On this track MGK explains the significance that the Midwest city has had on him, as he states, “Blood sweat and tears I cried right here. Tatted my city and showed pride right here.”

“Now I go back to Cleveland and feel free,” MGK says reflecting on the time he spent in Los Angeles working on Lace Up. “I don’t know, now I want to go back to Cleveland and just stay there for a while.”

He then takes a break from performing to address the audience with a more solemn tone, ripping on the silver spoon listeners of the music world and reflecting on his time as a high school student. This is a perfect introduction to his song “Edge of Destruction,” in which he preaches that the track is “for the kid who never had a father figure to depend on, spending every school day being sent home.”

“Even being a loser I was loud and obnoxious (in school) and sh*t, so it only fit that someone put a microphone in front of my mouth and just made me sing in front of 200,000 people,” MGK says.

After MGK warms up to the audience, things start to get out of control. This has been the staple for his shows once he gained notice as a hip-hop artist. Girls from the audience surround him on stage as he spits a freestyle verse, fans carry him as he crowd surfs to the back of the MemAud and he brings a female fan onto the stage to serenade her for the track “Her Song.”
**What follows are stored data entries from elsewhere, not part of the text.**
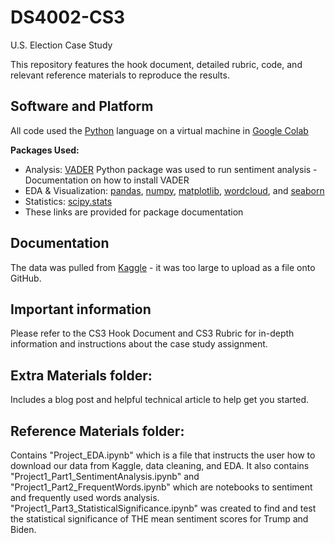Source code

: # DS4002-CS3
U.S. Election Case Study 

This repository features the hook document, detailed rubric, code, and relevant reference materials to reproduce the results. 

## Software and Platform 
All code used the [Python](https://www.python.org/downloads/) language on a virtual machine in [Google Colab](https://colab.research.google.com/) 

**Packages Used:**
* Analysis: [VADER](https://pypi.org/project/vaderSentiment/) Python package was used to run sentiment analysis - Documentation on how to install VADER
* EDA & Visualization: [pandas](https://pypi.org/project/pandas/), [numpy](https://pypi.org/project/numpy/), [matplotlib](https://pypi.org/project/matplotlib/), [wordcloud](https://pypi.org/project/wordcloud/), and [seaborn](https://pypi.org/project/seaborn/) 
* Statistics: [scipy.stats](https://docs.scipy.org/doc/scipy/reference/stats.html)
* These links are provided for package documentation

## Documentation 
The data was pulled from [Kaggle](https://www.kaggle.com/datasets/manchunhui/us-election-2020-tweets/data) - it was too large to upload as a file onto GitHub.

## Important information 
Please refer to the CS3 Hook Document and CS3 Rubric for in-depth information and instructions about the case study assignment. 

## Extra Materials folder: 
Includes a blog post and helpful technical article to help get you started. 

## Reference Materials folder:
Contains "Project_EDA.ipynb" which is a file that instructs the user how to download our data from Kaggle, data cleaning, and EDA. It also contains "Project1_Part1_SentimentAnalysis.ipynb" and "Project1_Part2_FrequentWords.ipynb" which are notebooks to sentiment and frequently used words analysis. "Project1_Part3_StatisticalSignificance.ipynb" was created to find and test the statistical significance of THE mean sentiment scores for Trump and Biden.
Still, the rambunctious artist thinks that the hip-hop community doesn’t respect what he has done to the genre in the past year alone. His shows have caused for arrests and early cancellations of his performances, but he thinks that is what makes him unique and should garner more attention from the industry.

“There’s thousands of kids who have “Lace Up” tattooed to their body, have MGK clothes on their f*cking body and it goes underappreciated in the hip-hop critic community,” MGK says. “Hip-hop critics are just the epitome of a sellout man.”

Security guards and audience members alike could feel that something was going to go awry all night long, but after playing hits such as “Warning Shot” off of his recently debuted album, MGK once again lectures the audience. He tells them that the concert is being shut down early, but this was ironically just forewarning of what was to come in the finale of the HallOUween concert.

The boisterous anthem of the Cleveland rapper, “Wild Boy,” is the last song on the bill for the night, as MGK calls up the EST family to the stage to help him depict a rager setting. All night the concert guards in attendance try to hold back adrenaline-filled fans, but there is not stopping them for the final song. Police break up the concert early, threatening to arrest MGK for his on-stage antics.

Rushing outside to try and see what will come of the situation at hand, “Lace Up” devotees again blow past authority figures trying to touch their musical idol. The riot-type atmosphere is taken care of in a short matter of time, and MGK disappears into the night.

“I took the route less traveled and it’s turned out great for me,” MGK says.